赤と紫の髪の男の子…そんなすぐ見つかるのかしら。
……そう言えば、中央公園の一番奥の林の先に隠れ広場あったわよね。そこも最後に探してみましょ。
「子供連ればっかりね…」
逆に同年代が少なそうだから見分けとかは楽にできそうだけど、にしたって今日お祭りかなにかあった?いやいや、そんな話聞いてないんだけど!
……普通に参ったわね……これが都会か…。
「ねえねえこのカード強いでしょ!」
「あぁ!強いな、これと合わせたら…」
「ホントだぁ!ありがとうエレン兄ちゃん!」
「……?」
子供と……赤い髪の…………エレン!?
「うそぉっ!?」
「んぁ?」
「どーしたの?」
「いや、なんでもな―――」
「あ、貴方がエレン!?」
「そうだけどなにか?」
な、なにかってなに!?想像以上になんだか間抜けてるわよ!?
あぁぁ…大丈夫かなぁ私…!!
「…もしかしてフォースの新しい人?」
「え、えぇそうよ。私は冬咲遊季、よろしく」
「秋暮エレン、よろしくな」
「エレン兄ちゃん、この人だぁれ?」
「フォースの人だよ、怪しくねえ」
「そっかぁ!」
子供に好かれてる…?というか、まさかわりと友好的?
「で、なにか用?」
「リーダーが貴方のこと探してたから、みんなで探してたの」
「あー…大方アンタの自己紹介のためだろ?」
「まぁ……合ってるわね」
「なら、もう済んだしいいな」
………前言撤回しようかすっごく悩むわ、どうしよう、撤回したい。
「みんな、じゃあ近くで遊んでこいよ。俺この人と話あるから」
「わかったー!」
「いってきまーす!」
「あんま遠く行くなよー」
子供の世話してるのはどうしてかしら?こんなに人がいるんだから親が見ているはずなのに?
「あの子たち、親御さんは?」
「近くの孤児院の子供なんだよ、週末になると俺がここに連れてくるってわけ」
「そう…なんだか悪かったわね」
「気にすんな、さっき真仲から連絡入ってたし誰かしら来るとは思ってた」
やっぱり気づいてたんだ…にしても、孤児院の子供をつれて公園に行ったりするなんて、口は悪そうだけど根はいい人そうね。

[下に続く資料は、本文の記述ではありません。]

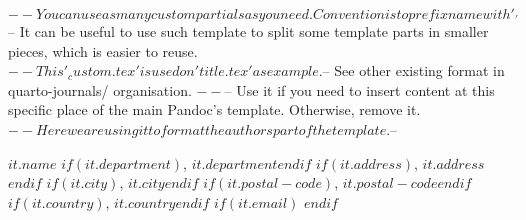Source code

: $-- You can use as many custom partials as you need. Convention is to prefix name with '_'
$-- It can be useful to use such template to split some template parts in smaller pieces, which is easier to reuse. 
$-- This '_custom.tex' is used on 'title.tex' as example.
$-- See other existing format in quarto-journals/ organisation.
$-- %
$-- Use it if you need to insert content at this specific place of the main Pandoc's template. Otherwise, remove it.
$-- Here we are using it to format the authors part of the template.
$-- %

$it.name$%
$if(it.department)$, $it.department$$endif$%
$if(it.address)$, $it.address$$endif$%
$if(it.city)$, $it.city$$endif$%
$if(it.postal-code)$, $it.postal-code$$endif$%
$if(it.country)$, $it.country$$endif$%
$if(it.email)$ $endif$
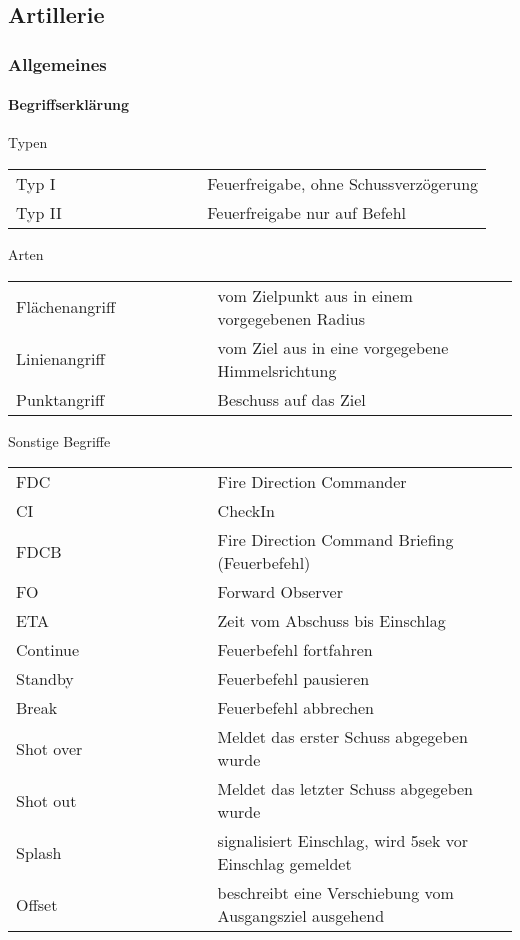 \newpage
\subsection{Artillerie}
\subsubsection{Allgemeines}
\paragraph{Begriffserklärung}
	Typen
	\begin{longtable}{p{0.4\linewidth} p{0.6\linewidth} }
		Typ I 		& 		Feuerfreigabe, ohne Schussverzögerung \\
		Typ II 		&		Feuerfreigabe nur auf Befehl \\
	\end{longtable}

	Arten
	\begin{longtable}{p{0.4\linewidth} p{0.6\linewidth} }
		Flächenangriff 	&	vom Zielpunkt aus in einem vorgegebenen Radius \\
		Linienangriff 		&	vom Ziel aus in eine vorgegebene Himmelsrichtung \\
		Punktangriff 		&	Beschuss auf das Ziel \\
	\end{longtable}

	Sonstige Begriffe

	\begin{longtable}{p{0.4\linewidth} p{0.6\linewidth} }
		FDC 		&		Fire Direction Commander \\
		CI  		&		CheckIn \\
		FDCB 		&		Fire Direction Command Briefing (Feuerbefehl) \\
		FO  		&		Forward Observer \\
		ETA  		&		Zeit vom Abschuss bis Einschlag \\
		Continue 	&		Feuerbefehl fortfahren \\
		Standby 	&		Feuerbefehl pausieren \\
		Break  	&		Feuerbefehl abbrechen \\
		Shot over  	&		Meldet das erster Schuss abgegeben wurde \\
		Shot out  	&		Meldet das letzter Schuss abgegeben wurde \\
		Splash  	&		signalisiert Einschlag, wird 5sek vor Einschlag gemeldet \\
		Offset  	&		beschreibt eine Verschiebung vom Ausgangsziel ausgehend \\
	\end{longtable}

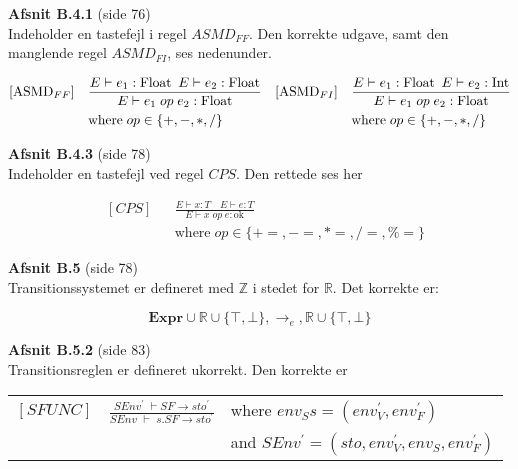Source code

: \documentclass[a4paper,11pt,twoside]{report}
\begin{document}
\noindent \textbf{Afsnit B.4.1} (side 76)\\
\noindent Indeholder en tastefejl i regel $ASMD_{FF}$. Den korrekte udgave, samt den manglende regel $ASMD_{FI}$, ses nedenunder.

\begin{align*}
&[\text{ASMD}_{FF}]           &  &\frac{E \vdash e_1 : \text{Float} \enskip E \vdash e_2 : \text{Float}}{E \vdash e_1\; op \;e_2 : \text{Float}} & &[\text{ASMD}_{FI}]           &  &\frac{E \vdash e_1 : \text{Float} \enskip E \vdash e_2 : \text{Int}}{E \vdash e_1\; op \;e_2 : \text{Float}}\\    
& & &\text{where}\; op \in \{+, -, *, /\} & & & &\text{where}\; op \in \{+, -, *, /\}
\end{align*}

\noindent \textbf{Afsnit B.4.3} (side 78)\\
\noindent Indeholder en tastefejl ved regel $CPS$. Den rettede ses her

\begin{align*}
&[CPS] & &\frac{E \vdash x : T\quad E \vdash e : T}{E \vdash x\; op\; e : \text{ok}}\\
& & &\text{where}\; op \in \{+=, -=, *=, /=, \%=\}
\end{align*}

\noindent \textbf{Afsnit B.5} (side 78)\\
\noindent Transitionssystemet er defineret med $\mathds{Z}$ i stedet for $\mathds{R}$. Det korrekte er: 

$$ \textbf{Expr} \cup \mathds{R} \cup \{\top, \bot\}, \rightarrow_e, \mathds{R} \cup \{\top, \bot\} $$

\noindent \textbf{Afsnit B.5.2} (side 83)\\
\noindent Transitionsreglen er defineret ukorrekt. Den korrekte er

\begin{table}[H]
\centering
\begin{tabular}{lll}
$[SFUNC]$ & $\frac{SEnv^\prime\; \vdash SF \rightarrow sto^\prime}{SEnv\; \vdash\; s.SF \rightarrow sto^\prime}$ & where $env_S s = (env_V^\prime, env_F^\prime)$\\
& & and $SEnv^\prime = (sto, env_V^\prime, env_S, env_F^\prime)$
\end{tabular}
\end{table}
\end{document}
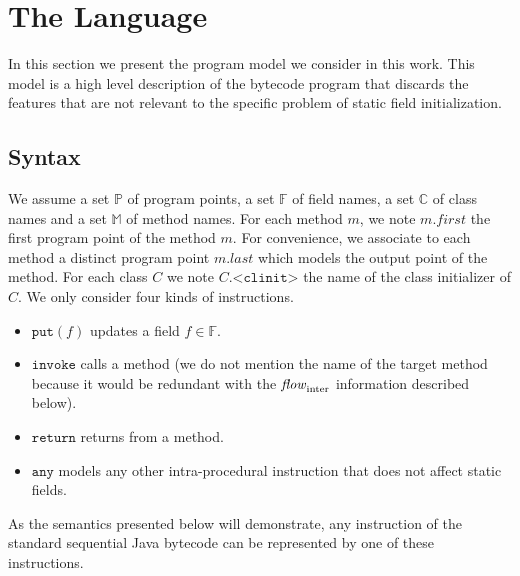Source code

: \documentclass{entcs}
\newcommand{\clinit}{\ensuremath{\texttt{<clinit>}}}
\newcommand{\flow}{\mathit{flow}}
\newcommand{\interflow}{\flow_{\rm inter}}
\begin{document}
\section{The Language}
\label{sec:language}
In this section we present the program model we consider in this work.
This model is a high level description of the bytecode program that
discards the features that are not relevant to the specific problem of
static field initialization.


\subsection{Syntax}
\label{sec:syntax}

\newcommand{\ppt}{\mathbb{P}}
\newcommand{\first}{\mathit{first}}
\newcommand{\last}{\mathit{last}}
\newcommand{\fields}{\mathbb{F}}
\newcommand{\class}{\mathbb{C}}
\newcommand{\method}{\mathbb{M}}
\newcommand{\instrAt}{\mathit{instr}}
\newcommand{\any}{\mathtt{any}}
\newcommand{\getS}{\mathtt{getstatic}}
\newcommand{\putS}{\mathtt{put}}
\newcommand{\invoke}{\mathtt{invoke}}
\newcommand{\return}{\mathtt{return}}
\newcommand{\pto}{\rightharpoonup}

We assume a set $\ppt$ of program points, a set $\fields$ of field
names, a set $\class$ of class names and a set $\method$ of method
names.  For each method $m$, we note $m.\first$ the first program point
of the method $m$.  For convenience, we associate to each method a
distinct program point $m.\last$ which models the output point of the
method.  For each class $C$ we note $C.\clinit$ the name of the class
initializer of $C$.  We only consider four kinds of instructions.
\begin{itemize}
\item $\putS(f)$ updates a field $f\in\fields$.
\item $\invoke$ calls a method (we do not mention the name of the
  target method because it would be redundant with the $\interflow$
  information described below).
\item $\return$ returns from a method.
\item $\any$ models any other intra-procedural instruction that does
  not affect static fields.
\end{itemize}
As the semantics presented below will demonstrate, any instruction of
the standard sequential Java bytecode can be represented by one of
these instructions.
\end{document}
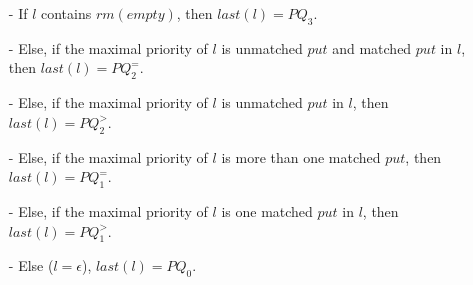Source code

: \begin{itemize}
\setlength{\itemsep}{0.5pt}
\item[-] If $l$ contains $\textit{rm}(\textit{empty})$, then $\textit{last}(l) = \textit{PQ}_3$.

\item[-] Else, if the maximal priority of $l$ is unmatched $\textit{put}$ and matched $\textit{put}$ in $l$, then $\textit{last}(l) = \textit{PQ}_2^{=}$.

\item[-] Else, if the maximal priority of $l$ is unmatched $\textit{put}$ in $l$, then $\textit{last}(l) = \textit{PQ}_2^{>}$.

\item[-] Else, if the maximal priority of $l$ is more than one matched $\textit{put}$, then $\textit{last}(l) = \textit{PQ}_1^{=}$.

\item[-] Else, if the maximal priority of $l$ is one matched $\textit{put}$ in $l$, then $\textit{last}(l) = \textit{PQ}_1^{>}$.

\item[-] Else ($l = \epsilon$), $\textit{last}(l) = \textit{PQ}_0$.
\end{itemize}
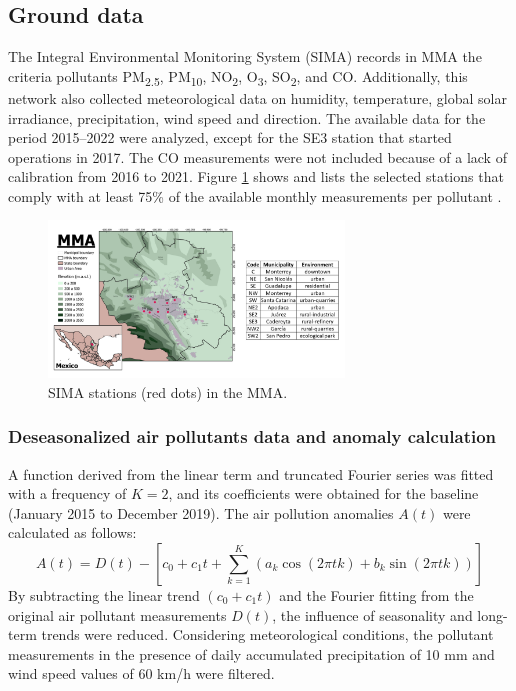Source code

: \documentclass[preprint,12pt]{elsarticle}
\begin{document}
\subsection*{Ground data}
The Integral Environmental Monitoring System (SIMA) records in MMA the criteria pollutants PM\textsubscript{2.5}, PM\textsubscript{10}, NO\textsubscript{2}, O\textsubscript{3}, SO\textsubscript{2}, and CO. Additionally, this network also collected meteorological data on humidity, temperature, global solar irradiance, precipitation, wind speed and direction. The available data for the period 2015--2022 were analyzed, except for the SE3 station that started operations in 2017. The CO measurements were not included because of a lack of calibration from 2016 to 2021. Figure \ref{596247} shows and lists the selected stations that comply with at least 75\% of the available monthly measurements per pollutant \citep{mtodos}.
\begin{figure}[H]
	\begin{center}
		\includegraphics[width=0.70\textwidth]{figures/amm_tabla.png}
		\caption{SIMA stations (red dots) in the MMA.
				{\label{596247}}}
	\end{center}
\end{figure}
\subsubsection*{Deseasonalized air pollutants data and anomaly calculation}
A function derived from the linear term and truncated Fourier series was fitted with a frequency of \(K=2\), and its coefficients were obtained \citep{Hernández-Paniagua2021} for the baseline (January 2015 to December 2019). The air pollution anomalies \(A\left(t\right)\) were calculated as follows:
\begin{equation}
	A\left(t\right)=D\left(t\right)-\left[c_0+c_1t+ \sum_{k=1}^{K}\left(a_{k}\cos(2\pi tk)+b_{k}\sin(2\pi tk)\right)\right]
	\label{eq:anomalies}
\end{equation}
By subtracting the linear trend \((c_{0}+c_{1}t)\) and the Fourier fitting from the original air pollutant measurements \(D(t)\), the influence of seasonality and long-term trends were reduced. Considering meteorological conditions, the pollutant measurements in the presence of daily accumulated precipitation of 10 mm and wind speed values of 60 km/h were filtered.
\end{document}
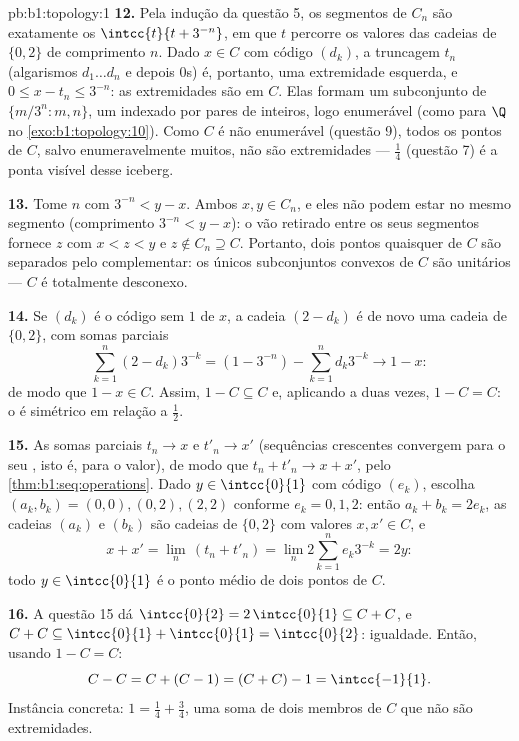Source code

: \begin{solution}{pb:b1:topology:1}
\textbf{12.} Pela indução da questão 5, os segmentos de
$C_n$ são exatamente os $\intcc{t}{t + 3^{-n}}$, em que $t$ percorre
os valores das cadeias de $\{0,2\}$ de comprimento $n$. Dado $x \in C$
com código $(d_k)$, a truncagem $t_n$ (algarismos $d_1 \dots d_n$
e depois $0$s) é, portanto, uma extremidade esquerda, e $0 \leq x - t_n
\leq 3^{-n}$: as extremidades são  em $C$. Elas formam um subconjunto
de $\{m/3^n : m, n\}$, um  indexado por pares de inteiros, logo
enumerável (como para $\Q$ no \cref{exo:b1:topology:10}). Como $C$
é não enumerável (questão 9), todos os pontos de $C$, salvo
enumeravelmente muitos, não são extremidades --- $\frac14$ (questão 7)
é a ponta visível desse iceberg.

\textbf{13.} Tome $n$ com $3^{-n} < y - x$. Ambos $x, y \in
C_n$, e eles não podem estar no mesmo segmento (comprimento $3^{-n} <
y - x$): o vão retirado entre os seus segmentos fornece $z$
com $x < z < y$ e $z \notin C_n \supseteq C$. Portanto, dois pontos
quaisquer de $C$ são separados pelo complementar: os únicos subconjuntos
convexos de $C$ são unitários --- $C$ é totalmente desconexo.

\textbf{14.} Se $(d_k)$ é o código sem $1$ de $x$, a cadeia
$(2 - d_k)$ é de novo uma cadeia de $\{0,2\}$, com somas parciais
\[
\sum_{k=1}^{n} (2 - d_k)3^{-k} = (1 - 3^{-n}) - \sum_{k=1}^n
d_k 3^{-k} \longrightarrow 1 - x :
\]
de modo que $1 - x \in C$. Assim, $1 - C \subseteq C$ e, aplicando a 
duas vezes, $1 - C = C$: o  é simétrico em relação a
$\frac12$.

\textbf{15.} As somas parciais $t_n \to x$ e $t'_n \to x'$
(sequências crescentes convergem para o seu , isto é, para o
valor), de modo que $t_n + t'_n \to x + x'$, pelo
\cref{thm:b1:seq:operations}. Dado $y \in \intcc{0}{1}$ com
código $(e_k)$, escolha $(a_k, b_k) = (0,0), (0,2), (2,2)$
conforme $e_k = 0, 1, 2$: então $a_k + b_k = 2e_k$, as
cadeias $(a_k)$ e $(b_k)$ são cadeias de $\{0,2\}$ com valores $x,
x' \in C$, e
\[
x + x' = \lim_n\,(t_n + t'_n) = \lim_n 2\sum_{k=1}^n e_k 3^{-k}
= 2y :
\]
todo $y \in \intcc{0}{1}$ é o ponto médio de dois pontos de $C$.

\textbf{16.} A questão 15 dá $\intcc{0}{2} = 2\,\intcc{0}{1}
\subseteq C + C$, e $C + C \subseteq \intcc{0}{1} +
\intcc{0}{1} = \intcc{0}{2}$: igualdade. Então, usando $1 - C = C$:
\[
C - C = C + (C - 1) = (C + C) - 1 = \intcc{-1}{1} .
\]
Instância concreta: $1 = \frac14 + \frac34$, uma soma de dois
membros de $C$ que não são extremidades.


\end{solution}
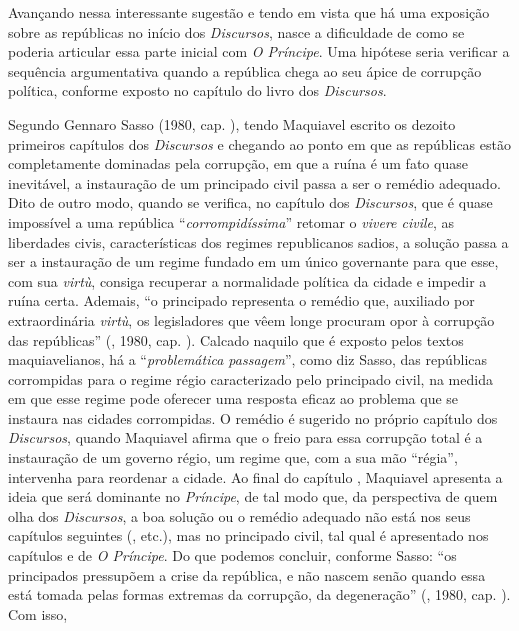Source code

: Avançando nessa interessante sugestão e tendo em vista que há uma
exposição sobre as repúblicas no início dos \emph{Discursos}, nasce a
dificuldade de como se poderia articular essa parte inicial com \emph{O
Príncipe}. Uma hipótese seria verificar a sequência argumentativa quando
a república chega ao seu ápice de corrupção política, conforme exposto
no capítulo  do livro  dos \emph{Discursos}.

Segundo Gennaro Sasso (1980, cap. ), tendo Maquiavel escrito os dezoito
primeiros capítulos dos \emph{Discursos} e chegando ao ponto em que as
repúblicas estão completamente dominadas pela corrupção, em que a ruína
é um fato quase inevitável, a instauração de um principado civil passa a
ser o remédio adequado. Dito de outro modo, quando se verifica, no
capítulo  dos \emph{Discursos}, que é quase impossível a uma
república ``\emph{corrompidíssima}'' retomar o \emph{vivere civile}, as
liberdades civis, características dos regimes republicanos sadios, a
solução passa a ser a instauração de um regime fundado em um único
governante para que esse, com sua \emph{virtù}, consiga recuperar a
normalidade política da cidade e impedir a ruína certa. Ademais, ``o
principado representa o remédio que, auxiliado por extraordinária
\emph{virtù}, os legisladores que vêem longe procuram opor à corrupção
das repúblicas'' (, 1980, cap. ). Calcado naquilo
que é exposto pelos textos maquiavelianos, há a ``\emph{problemática
passagem}'', como diz Sasso, das repúblicas corrompidas para o regime
régio caracterizado pelo principado civil, na medida em que esse regime
pode oferecer uma resposta eficaz ao problema que se instaura nas
cidades corrompidas. O remédio é sugerido no próprio capítulo  dos
\emph{Discursos}, quando Maquiavel afirma que o freio para essa
corrupção total é a instauração de um governo régio, um regime que, com
a sua mão ``régia'', intervenha para reordenar a cidade. Ao final do
capítulo , Maquiavel apresenta a ideia que será dominante no
\emph{Príncipe}, de tal modo que, da perspectiva de quem olha dos
\emph{Discursos}, a boa solução ou o remédio adequado não está nos seus
capítulos seguintes (,  etc.), mas no principado civil, tal qual é
apresentado nos capítulos  e  de \emph{O Príncipe}. Do que podemos
concluir, conforme Sasso: ``os principados pressupõem a crise da
república, e não nascem senão quando essa está tomada pelas formas
extremas da corrupção, da degeneração'' (, 1980, cap. ). Com isso,
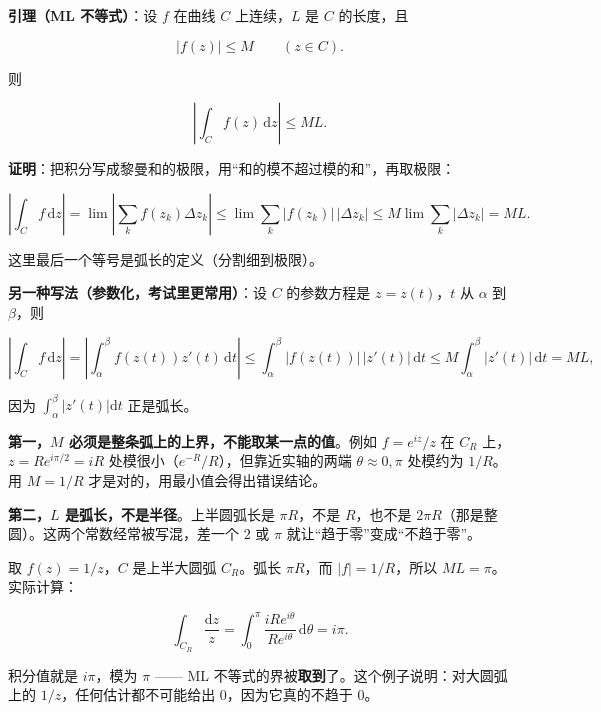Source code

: \documentclass[11pt]{ctexart}
\let\origsubhdr\subhdr
\renewcommand{\subhdr}[1]{\par\needspace{4\baselineskip}\origsubhdr{#1}}
\let\orighdr\hdr
\renewcommand{\hdr}[2]{\par\orighdr{#1}{#2}}
\begin{document}


\textbf{引理（ML 不等式）}：设 $f$ 在曲线 $C$ 上连续，$L$ 是 $C$ 的长度，且

$$
|f(z)|\le M\qquad(z\in C).
$$

则

$$
\left|\int_C f(z)\,\mathrm{d}z\right|\le ML .
$$

\textbf{证明}：把积分写成黎曼和的极限，用“和的模不超过模的和”，再取极限：

$$
\left|\int_C f\,\mathrm{d}z\right|
=\lim\left|\sum_k f(z_k)\Delta z_k\right|
\le\lim\sum_k |f(z_k)|\,|\Delta z_k|
\le M\lim\sum_k|\Delta z_k|
= M L .
$$

这里最后一个等号是弧长的定义（分割细到极限）。

\textbf{另一种写法（参数化，考试里更常用）}：设 $C$ 的参数方程是 $z=z(t)$，$t$ 从 $\alpha$ 到 $\beta$，则

$$
\left|\int_C f\,\mathrm{d}z\right|
=\left|\int_\alpha^\beta f(z(t))z'(t)\,\mathrm{d}t\right|
\le\int_\alpha^\beta |f(z(t))|\,|z'(t)|\,\mathrm{d}t
\le M\int_\alpha^\beta|z'(t)|\,\mathrm{d}t=ML ,
$$

因为 $\int_\alpha^\beta|z'(t)|\mathrm{d}t$ 正是弧长。


\textbf{第一，$M$ 必须是整条弧上的上界，不能取某一点的值}。例如 $f=e^{iz}/z$ 在 $C_R$ 上，$z=Re^{i\pi/2}=iR$ 处模很小（$e^{-R}/R$），但靠近实轴的两端 $\theta\approx0,\pi$ 处模约为 $1/R$。用 $M=1/R$ 才是对的，用最小值会得出错误结论。

\textbf{第二，$L$ 是弧长，不是半径}。上半圆弧长是 $\pi R$，不是 $R$，也不是 $2\pi R$（那是整圆）。这两个常数经常被写混，差一个 $2$ 或 $\pi$ 就让“趋于零”变成“不趋于零”。


取 $f(z)=1/z$，$C$ 是上半大圆弧 $C_R$。弧长 $\pi R$，而 $|f|=1/R$，所以 $ML=\pi$。实际计算：

$$
\int_{C_R}\frac{\mathrm{d}z}{z}
=\int_0^{\pi}\frac{iRe^{i\theta}}{Re^{i\theta}}\,\mathrm{d}\theta
=i\pi .
$$

积分值就是 $i\pi$，模为 $\pi$ —— ML 不等式的界被\textbf{取到}了。这个例子说明：对大圆弧上的 $1/z$，任何估计都不可能给出 0，因为它真的不趋于 0。


\end{document}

「チームにいるだけなのもつまんねえからな、大会期間まではあんまりいたくねえんだよ」
「だから子供たちのお世話してるの?」
「まぁ、5割正解だな。…俺も、孤児院にいたから」
「……そっか」
エレン、案外気が合うかも……?
とりあえず、見つけたしカエラたちに連絡しましょうか。
「…あら?」
《おかけになったアドレスをお呼び出しできません、再度お掛け直しください》
「この公園、よく電波障害あるからな」
「先に言ってよ……」
「話もちょうどいいし、ガキたち迎えに行くぞ。ついてくるか?」
「…え、まぁ……」
なんだか流れに流されたわね…確かに30分くらい話し込んじゃってたけど…子供たち、どこまで行ったかしら…迷子じゃないといいけど…。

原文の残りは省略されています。